Children Village is a school complex that can house 540 children attending the Canuanã School. Funded by the Bradesco Foundation, the complex was designed by architects Gustavo Utrabo and Petro Duschenes from Aleph Zero in collaboration with Marcelo Rosenbaum and Adriana Benguela from architecture and design studio Rosenbaum.
The architects followed a vision that emphasized both utility and sustainability. They listened to the children and teachers and strived to create a living and working environment that fitted with its inhabitants’ needs: a place where students could feel at home while developing the social bonds needed to thrive in a communal living space.
‘The Royal Institute of British Architects is the preeminent organization for design in the world. So the award to the Brazilian school is very significant and is a great honor both to the architect and the client commissioning the building.’ comments John Assael, Chairman of Assael Architecture and RIBA Honorary Treasurer.
When designing and building this complex, the architects had many considerations to make, not least the tropical climate, which can climb to above forty degrees in the summer. Amazingly, the building doesn’t require air-conditioning, as its large canopy roof provides shading, creating a comfortable, naturally-cooled environment.
Another aspect of the project that impressed the judges was the architects’ keenness to use local materials and techniques, with an emphasis on sustainability while also giving the building a significant connection to its surrounding community.
The construction of the building used local materials such as blocks of earth, handmade on site, which provided much of the material for the walls and latticework.

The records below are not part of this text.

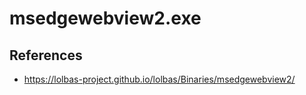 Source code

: # msedgewebview2.exe

## References
* https://lolbas-project.github.io/lolbas/Binaries/msedgewebview2/
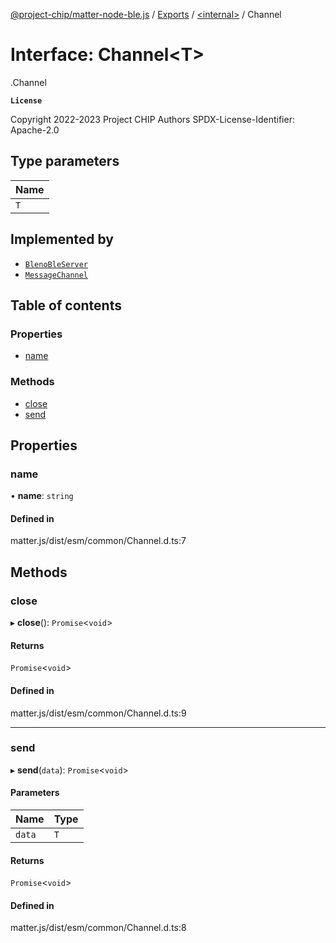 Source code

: [@project-chip/matter-node-ble.js](../README.md) / [Exports](../modules.md) / [<internal\>](../modules/internal_.md) / Channel

# Interface: Channel<T\>

[<internal>](../modules/internal_.md).Channel

**`License`**

Copyright 2022-2023 Project CHIP Authors
SPDX-License-Identifier: Apache-2.0

## Type parameters

| Name |
| :------ |
| `T` |

## Implemented by

- [`BlenoBleServer`](../classes/internal_.BlenoBleServer.md)
- [`MessageChannel`](../classes/internal_.MessageChannel.md)

## Table of contents

### Properties

- [name](internal_.Channel.md#name)

### Methods

- [close](internal_.Channel.md#close)
- [send](internal_.Channel.md#send)

## Properties

### name

• **name**: `string`

#### Defined in

matter.js/dist/esm/common/Channel.d.ts:7

## Methods

### close

▸ **close**(): `Promise`<`void`\>

#### Returns

`Promise`<`void`\>

#### Defined in

matter.js/dist/esm/common/Channel.d.ts:9

___

### send

▸ **send**(`data`): `Promise`<`void`\>

#### Parameters

| Name | Type |
| :------ | :------ |
| `data` | `T` |

#### Returns

`Promise`<`void`\>

#### Defined in

matter.js/dist/esm/common/Channel.d.ts:8
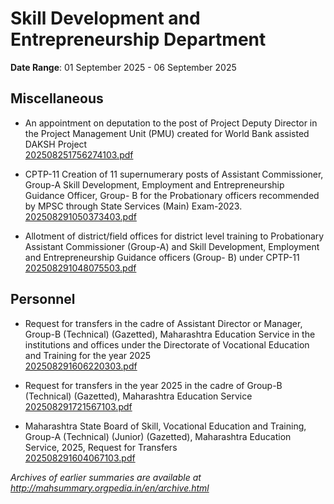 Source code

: # Skill Development and Entrepreneurship Department

**Date Range**: 01 September 2025 - 06 September 2025


## Miscellaneous
- An appointment on deputation to the post of Project Deputy Director in the Project Management Unit (PMU) created for World Bank assisted DAKSH Project\
  [202508251756274103.pdf](https://gr.maharashtra.gov.in/Site/Upload/Government%20Resolutions/English/202508251756274103.pdf)

- CPTP-11 Creation of 11 supernumerary posts of Assistant Commissioner, Group-A  Skill Development, Employment and Entrepreneurship Guidance Officer, Group- B for the Probationary officers  recommended by MPSC through State Services (Main) Exam-2023.\
  [202508291050373403.pdf](https://gr.maharashtra.gov.in/Site/Upload/Government%20Resolutions/English/202508291050373403.pdf)

- Allotment of district/field offices for district level training to Probationary Assistant Commissioner (Group-A) and Skill Development, Employment and Entrepreneurship Guidance officers (Group- B) under CPTP-11\
  [202508291048075503.pdf](https://gr.maharashtra.gov.in/Site/Upload/Government%20Resolutions/English/202508291048075503.pdf)

## Personnel
- Request for transfers in the cadre of Assistant Director or Manager, Group-B (Technical) (Gazetted), Maharashtra Education Service in the institutions and offices under the Directorate of Vocational Education and Training for the year 2025\
  [202508291606220303.pdf](https://gr.maharashtra.gov.in/Site/Upload/Government%20Resolutions/English/202508291606220303.......pdf)

- Request for transfers in the year 2025 in the cadre of Group-B (Technical) (Gazetted), Maharashtra Education Service\
  [202508291721567103.pdf](https://gr.maharashtra.gov.in/Site/Upload/Government%20Resolutions/English/202508291721567103.pdf)

- Maharashtra State Board of Skill, Vocational Education and Training, Group-A (Technical) (Junior) (Gazetted), Maharashtra Education Service, 2025, Request for Transfers\
  [202508291604067103.pdf](https://gr.maharashtra.gov.in/Site/Upload/Government%20Resolutions/English/202508291604067103.pdf)


*Archives of earlier summaries are available at http://mahsummary.orgpedia.in/en/archive.html* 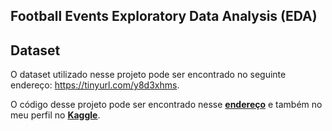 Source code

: ## **Football Events Exploratory Data Analysis (EDA)** 



## **Dataset**
O dataset utilizado nesse projeto pode ser encontrado no seguinte endereço: https://tinyurl.com/y8d3xhms.

O código desse projeto pode ser encontrado nesse **[endereço](#)** e também no meu perfil no **[Kaggle](https://tinyurl.com/yb7knhol)**.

These blocks aren’t just inexpensive and locally available, they are also environmentally sustainable, versatile and aesthetically pleasing.
That these architects have won international recognition for constructing sustainable models of education and living comes as welcome relief at the end of a year when Brazil has been in the headlines for continuing environmental degradation and exploitation being carried out by multinational companies.
“It is so wonderful to see Brazilian architects nominated for the best building in the world, located in a country desperately in need of better educational conditions and bigger respect of the environment.” comments Charlie Jonas of Rio Exclusive.
“It really nice to see that a country such as Brazil can be at the forefront of environmental innovation and an example for all us!” He concludes.